-- Information follows --

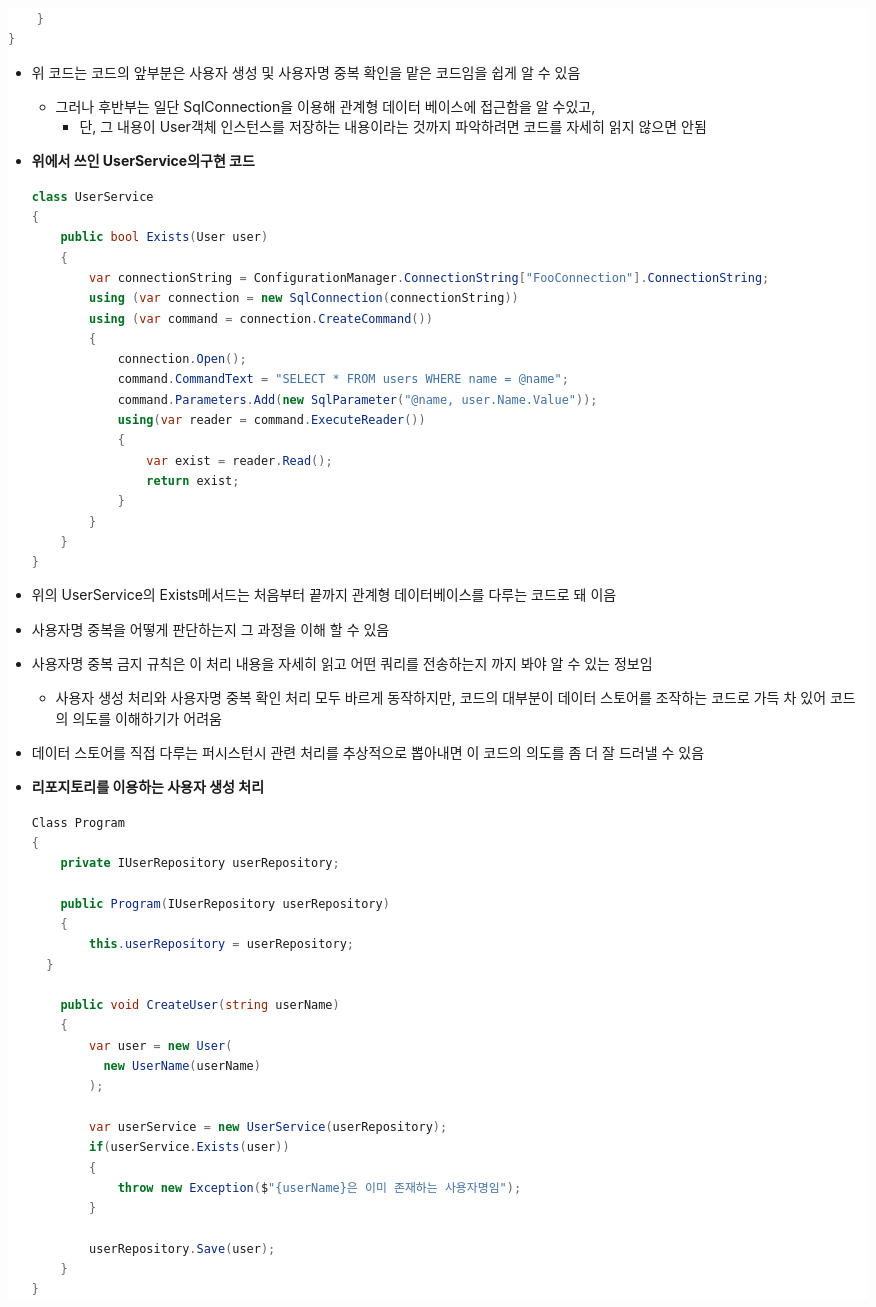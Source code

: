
   ```c#
      }
  }
  ```

  - 위 코드는 코드의 앞부분은 사용자 생성 및 사용자명 중복 확인을 맡은 코드임을 쉽게 알 수 있음

    - 그러나 후반부는 일단 SqlConnection을 이용해 관계형 데이터 베이스에 접근함을 알 수있고,
      - 단, 그 내용이 User객체 인스턴스를 저장하는 내용이라는 것까지 파악하려면 코드를 자세히 읽지 않으면 안됨

  - **위에서 쓰인 UserService의구현 코드**

    ```c#
    class UserService
    {
        public bool Exists(User user)
        {
            var connectionString = ConfigurationManager.ConnectionString["FooConnection"].ConnectionString;
            using (var connection = new SqlConnection(connectionString))
            using (var command = connection.CreateCommand())
            {
            	connection.Open();
                command.CommandText = "SELECT * FROM users WHERE name = @name";
                command.Parameters.Add(new SqlParameter("@name, user.Name.Value"));
                using(var reader = command.ExecuteReader())
                {
                    var exist = reader.Read();
                    return exist;
                }
            }
    	}
    }
    ```

  - 위의 UserService의 Exists메서드는 처음부터 끝까지 관계형 데이터베이스를 다루는 코드로 돼 이음
  - 사용자명 중복을 어떻게 판단하는지 그 과정을 이해 할 수 있음
  - 사용자명 중복 금지 규칙은 이 처리 내용을 자세히 읽고 어떤 쿼리를 전송하는지 까지 봐야 알 수 있는 정보임
    - 사용자 생성 처리와 사용자명 중복 확인 처리 모두 바르게 동작하지만, 코드의 대부분이 데이터 스토어를 조작하는 코드로 가득 차 있어 코드의 의도를 이해하기가 어려움

- 데이터 스토어를 직접 다루는 퍼시스턴시 관련 처리를 추상적으로 뽑아내면 이 코드의 의도를 좀 더 잘 드러낼 수 있음

- **리포지토리를 이용하는 사용자 생성 처리**

  ```c#
  Class Program
  {
      private IUserRepository userRepository;
      
      public Program(IUserRepository userRepository)
      {
          this.userRepository = userRepository;
  	}
      
      public void CreateUser(string userName)
      {
          var user = new User(
          	new UserName(userName)
          );
          
          var userService = new UserService(userRepository);
          if(userService.Exists(user))
          {
              throw new Exception($"{userName}은 이미 존재하는 사용자명임");
          }
          
          userRepository.Save(user);
      }
  }
  ```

-- Information concluded --

Output each record exactly as it appears, but not the pictures.

Source code

:
   ```c#
      }
  }
  ```

  - 위 코드는 코드의 앞부분은 사용자 생성 및 사용자명 중복 확인을 맡은 코드임을 쉽게 알 수 있음

    - 그러나 후반부는 일단 SqlConnection을 이용해 관계형 데이터 베이스에 접근함을 알 수있고,
      - 단, 그 내용이 User객체 인스턴스를 저장하는 내용이라는 것까지 파악하려면 코드를 자세히 읽지 않으면 안됨

  - **위에서 쓰인 UserService의구현 코드**

    ```c#
    class UserService
    {
        public bool Exists(User user)
        {
            var connectionString = ConfigurationManager.ConnectionString["FooConnection"].ConnectionString;
            using (var connection = new SqlConnection(connectionString))
            using (var command = connection.CreateCommand())
            {
            	connection.Open();
                command.CommandText = "SELECT * FROM users WHERE name = @name";
                command.Parameters.Add(new SqlParameter("@name, user.Name.Value"));
                using(var reader = command.ExecuteReader())
                {
                    var exist = reader.Read();
                    return exist;
                }
            }
    	}
    }
    ```

  - 위의 UserService의 Exists메서드는 처음부터 끝까지 관계형 데이터베이스를 다루는 코드로 돼 이음
  - 사용자명 중복을 어떻게 판단하는지 그 과정을 이해 할 수 있음
  - 사용자명 중복 금지 규칙은 이 처리 내용을 자세히 읽고 어떤 쿼리를 전송하는지 까지 봐야 알 수 있는 정보임
    - 사용자 생성 처리와 사용자명 중복 확인 처리 모두 바르게 동작하지만, 코드의 대부분이 데이터 스토어를 조작하는 코드로 가득 차 있어 코드의 의도를 이해하기가 어려움

- 데이터 스토어를 직접 다루는 퍼시스턴시 관련 처리를 추상적으로 뽑아내면 이 코드의 의도를 좀 더 잘 드러낼 수 있음

- **리포지토리를 이용하는 사용자 생성 처리**

  ```c#
  Class Program
  {
      private IUserRepository userRepository;
      
      public Program(IUserRepository userRepository)
      {
          this.userRepository = userRepository;
  	}
      
      public void CreateUser(string userName)
      {
          var user = new User(
          	new UserName(userName)
          );
          
          var userService = new UserService(userRepository);
          if(userService.Exists(user))
          {
              throw new Exception($"{userName}은 이미 존재하는 사용자명임");
          }
          
          userRepository.Save(user);
      }
  }
  ```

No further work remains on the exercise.